I used the word "craze"above because I believe that, in the year 2525-if, to steal a 1960s song line, man is still alive, if woman can survive-most of our bald-headed, genderless descendants will have the future equivalent of mp3 ports implanted in the nape of their necks. These bio-robo-personal communicators will likely be scratching their heads wondering what all the social-media fuss was about way back in 2011.
I love science and technology, but I have become a curmudgeon when it comes to the endless push on personal communication devices. So, where's the endless push of personal life-enhancing devices that will, say, let my 97-year-old father live 25 years longer or improve my worn out, myopic eyesight? Ay, there's the rub of technology. The real inventions come once or twice in a lifetime.
Facebook, Twitter, LinkedIn, among others, probably won't last as long, in time, as did the now nearly extinct personal, handwritten letters (even the extinct personal thank you letters), the ditt-ditt, daw-daw of the vanished telegraph, or the expiring land-line telephone. I say this with a growing level of confidence: Today's "amazing inventions"-the personal communications variety at least-appear ephemeral.
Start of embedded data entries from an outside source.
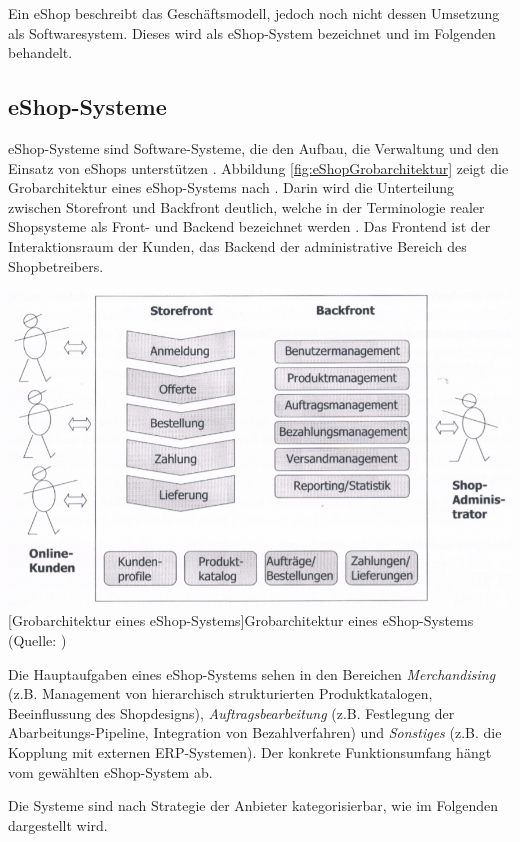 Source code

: \documentclass[11pt, a4paper, titlepage, listof=totoc, bibliography=totoc, index=totoc, twoside, openright, headings=normal]{scrreprt}
\begin{document}
Ein eShop beschreibt das Geschäftsmodell, jedoch noch nicht dessen Umsetzung als Softwaresystem. Dieses wird als eShop-System bezeichnet \citep{boles00} und im Folgenden behandelt.

\subsection{eShop-Systeme}
\label{eShop-Systeme}
\glqq eShop-Systeme sind Software-Systeme, die den Aufbau, die Verwaltung und den Einsatz von eShops unterstützen\grqq{} \citep{boles00}. Abbildung \ref{fig:eShopGrobarchitektur} zeigt die Grobarchitektur eines eShop-Systems nach \citet{meier12}. Darin wird die Unterteilung zwischen Storefront und Backfront deutlich, welche in der Terminologie realer Shopsysteme als Front- und Backend bezeichnet werden \citep[vgl.][]{shopwareDoku}. Das Frontend ist der Interaktionsraum der Kunden, das Backend der administrative Bereich des Shopbetreibers.

\vspace{1em}
\begin{minipage}{\linewidth}
	\centering
	\includegraphics[width=0.7\linewidth]{Abbildungen/eShopGrobarchitektur.png}
	[Grobarchitektur eines eShop-Systems]{Grobarchitektur eines eShop-Systems (Quelle: \citet{meier12})}
	\label{fig:eShopGrobarchitektur}
\end{minipage}
\vspace{0.2em}

Die Hauptaufgaben eines eShop-Systems sehen \citet{boles00} in den Bereichen \emph{Merchandising} (z.B. Management von hierarchisch strukturierten Produktkatalogen, Beeinflussung des Shopdesigns), \emph{Auftragsbearbeitung} (z.B. Festlegung der Abarbeitungs-Pipeline, Integration von Bezahlverfahren) und \emph{Sonstiges} (z.B. die Kopplung mit externen ERP-Systemen). Der konkrete Funktionsumfang hängt vom gewählten eShop-System ab.

Die Systeme sind nach Strategie der Anbieter kategorisierbar, wie im Folgenden dargestellt wird.
\end{document}
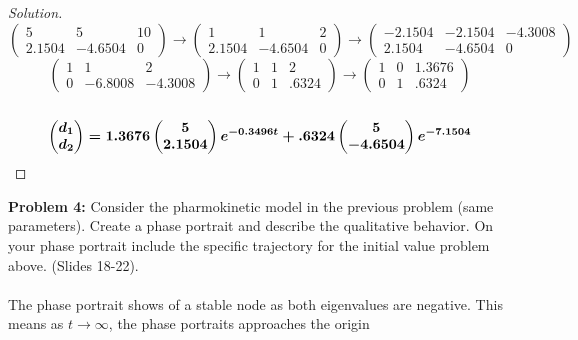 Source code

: \documentclass[12pt]{article}
\begin{document}
\begin{proof}[Solution]
$$\begin{pmatrix}
			5 & 5 & 10\\
			2.1504 & -4.6504 & 0
		\end{pmatrix} \rightarrow
		\begin{pmatrix}
			1 & 1 & 2 \\
			2.1504 & -4.6504 & 0
		\end{pmatrix} \rightarrow
		\begin{pmatrix}
			-2.1504 & -2.1504 & -4.3008 \\
			2.1504 & -4.6504 & 0
		\end{pmatrix}
		$$
		$$
		\begin{pmatrix}
			1 & 1 & 2 \\
			0 & -6.8008 & -4.3008
		\end{pmatrix} \rightarrow
		\begin{pmatrix}
			1 & 1 & 2 \\
			0 & 1 & .6324
		\end{pmatrix} \rightarrow
		\begin{pmatrix}
			1 & 0 & 1.3676 \\
			0 & 1 & .6324
		\end{pmatrix} 
		$$
		\\
		$$
		\boldmath
		\begin{pmatrix}
		d_1 \\
		d_2
		\end{pmatrix} = 
		1.3676
		\begin{pmatrix}
		5 \\
		2.1504
		\end{pmatrix} 
		e^{-0.3496t} + 
		.6324
		\begin{pmatrix}
		5 \\
		-4.6504
		\end{pmatrix}
		e^{-7.1504}
		$$
\end{proof}
\vspace{\baselineskip}
\noindent \textbf{Problem 4: }Consider the pharmokinetic model in the previous problem (same parameters). Create a
phase portrait and describe the qualitative behavior. On your phase portrait include the specific
trajectory for the initial value problem above. (Slides 18-22).
\\ \\
The phase portrait shows of a stable node as both eigenvalues are negative.  This means as $t \rightarrow \infty$, the phase portraits approaches the origin
\end{document}
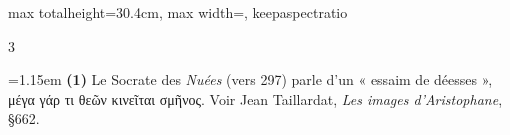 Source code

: \documentclass[11pt,twoside]{book}
\newcommand{\currHeadLE}{}
\newcommand{\currHeadRE}{}
\newcommand{\currHeadLO}{}
\newcommand{\currHeadRO}{}
\newcommand{\italique}[1]{\textit{#1}}
\newcommand{\R}{\textbf{R}}
\begin{document}
\begin{adjustbox}{max totalheight=30.4cm, max width=\textwidth, keepaspectratio}
\begin{minipage}{\textwidth}
{\begin{multicols}{3}
\par\vspace{1.2pt}\par\nopagebreak\vspace{1pt}\noindent\hangindent=1.15em {\color{sepiaNote}\textbf{(1)}} Le Socrate des \italique{Nuées} (vers 297) parle d'un « essaim de déesses », μέγα γάρ τι θεῶν κινεῖται σμῆνος. Voir Jean Taillardat, \italique{Les images d'Aristophane}, §662.
\par\end{multicols}}
\end{minipage}\end{adjustbox}
\clearpage\ifodd\value{page}\hbox{}\newpage\fi
\renewcommand{\currHeadLE}{ΑΡΙΣΤΟΦΑΝΟΥΣ ΘΕΣΜΟΦΟΡΙΑΖΟΥΣΑΙ · CODEX RAVENNAS 429 (\R)}
\renewcommand{\currHeadRE}{Folio f. 163r (Classense 165r) · vv. 43–79}
\renewcommand{\currHeadLO}{FAC-SIMILÉ DU CODEX RAVENNAS 429 (\R) · f. 163r (Classense 165r)}
\renewcommand{\currHeadRO}{vv. 43–79 · Planche recadrée sur la zone écrite et harmonisée}
\end{document}
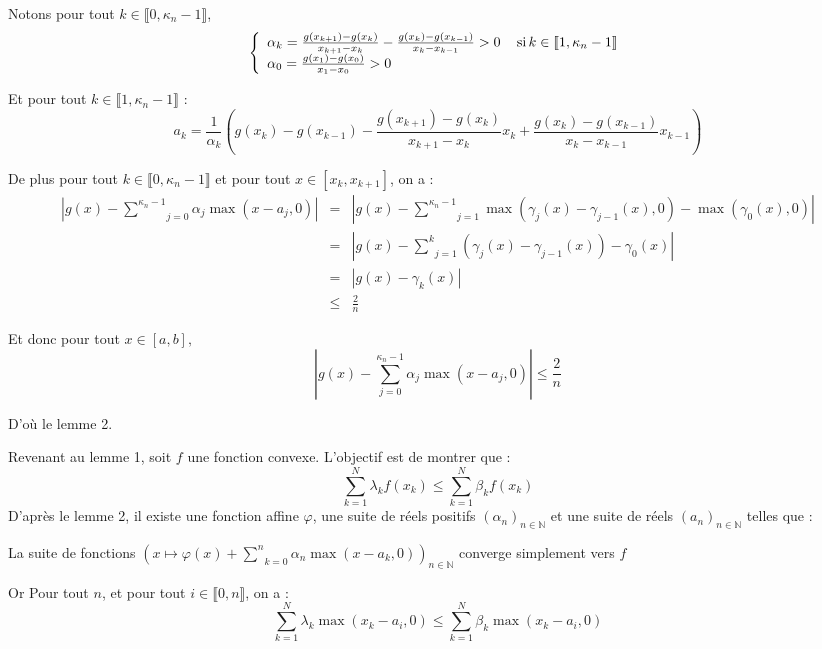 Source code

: Notons pour tout $k \in \llbracket 0, \kappa_n - 1 \rrbracket$,
\[ \left\{\begin{array}{l}
     \alpha_k = \frac{g (x_{k + 1}) - g (x_k)}{x_{k + 1} - x_k} - \frac{g
     (x_k) - g (x_{k - 1})}{x_k - x_{k - 1}} > 0 \quad \operatorname{si} k \in
     \llbracket 1, \kappa_n - 1 \rrbracket\\
     \alpha_0 = \frac{g \left( {x_1}  \right) - g (x_0)}{x_1 - x_0} > 0
   \end{array}\right. \]


Et pour tout $k \in \llbracket 1, \kappa_n - 1 \rrbracket$ :
\[ a_k = \frac{1}{\alpha_k} \left( g (x_k) - g (x_{k - 1}) - \frac{g (x_{k +
   1}) - g (x_k)}{x_{k + 1} - x_k} x_k + \frac{g (x_k) - g (x_{k - 1})}{x_k -
   x_{k - 1}} x_{k - 1} \right) \]


De plus pour tout $k \in \llbracket 0, \kappa_n - 1 \rrbracket$ et pour tout
$x \in [x_k, x_{k + 1}]$, on a :
\begin{eqnarray*}
  \left| g (x) - \underset{j = 0}{\overset{\kappa_n - 1}{\sum}} \alpha_j \max
  (x - a_j, 0) \right| & = & \left| g (x) - \underset{j = 1}{\overset{\kappa_n
  - 1}{\sum}} \max (\gamma_j (x) - \gamma_{j - 1} (x), 0) - \max (\gamma_0
  (x), 0) \right|\\
  & = & \left| g (x) - \underset{j = 1}{\overset{k}{\sum}} (\gamma_j (x) -
  \gamma_{j - 1} (x)) - \gamma_0 (x) \right|\\
  & = & | g (x) - \gamma_k (x) |\\
  & \leqslant & \frac{2}{n}
\end{eqnarray*}


Et donc pour tout $x \in [a, b],$
\[ \left| g (x) - \underset{j = 0}{\overset{\kappa_n - 1}{\sum}} \alpha_j \max
   (x - a_j, 0) \right| \leqslant \frac{2}{n} \]


D'o{\`u} le lemme 2.

Revenant au lemme 1, soit $f$ une fonction convexe. L'objectif est de montrer
que :
\[ \underset{k = 1}{\overset{N}{\sum}} \lambda_k f (x_k) \leqslant \underset{k
   = 1}{\overset{N}{\sum}} \beta_k f (x_k) \]
D'apr{\`e}s le lemme 2, il existe une fonction affine $\varphi$, une suite de
r{\'e}els positifs $(\alpha_n)_{n \in \mathbb{N}}$ et une suite de r{\'e}els
$(a_n)_{n \in \mathbb{N}}$ telles que :

La suite de fonctions $\left( x \longmapsto \varphi (x) + \underset{k =
0}{\overset{n}{\sum}} \alpha_n \max (x - a_k, 0) \right)_{n \in \mathbb{N}}$
converge simplement vers $f$

Or Pour tout $n$, et pour tout $i \in \llbracket 0, n \rrbracket$, on a :
\[ \underset{k = 1}{\overset{N}{\sum}} \lambda_k \max (x_k - a_i, 0) \leqslant
   \underset{k = 1}{\overset{N}{\sum}} \beta_k \max (x_k - a_i, 0) \]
Every year, Time magazine publishes its "50 Best Inventions of the Year". And almost every year, the majority of the selections are communications related and banal, or impractical, or too expensive, or just one more trendy gadget that will complicate-not simplify-my life.
Take one of Time's 2010 top winners, the fifth-place winner, Flipboard-
The Flipboard is an app (short for application)for the millions of iPad users.
Regarding this Flipboard thing, you can, and I quote Time magazine, "grab updates, photos and links from your friends and other interesting people..." Well, I appreciate the concept, but when was the last time I rubbed elbows with "interesting people"?
Now don't get me wrong, Ilove the 21st century, but it's the mind-expanding, alternative-timeline 21st century as envisioned in Stanley Kubrick's 1968 movie "2001: A Space Odyssey" that I dig, especially the flights to the Moon.
What I don't dig is our multi-tasked, mind cluttered, very real 21st century as brought to you by Google, Apple, Best Buy, et al.
Getting back to social media:I reluctantly created a Facebook page last year when an old college pal read me the riot act for not getting with the 21st-century social-media program.
So I created the Facebook page, added all the factoids about-well-me, and added lots of snapshots of-well-me, that only I (and all those "interesting" friends and people) could love and chat about. And now I even post clever wall messages about-well-me.
Yes, I finally got with the new 21st-century program: I am totally self absorbed, just another narcissistic poster boy championing online solipsism.
Now I have dozens of FBfriends from around the planet although I confess I don't really know everyone personally, but some appear to be what Time referred to as "interesting people"-at least virtually.
Finally, I'll get 100 percent with this whole Google, Apple, Best Buy, et al. marketing program eventually, just give me a little time-and a bigger line of credit to buy more stuff.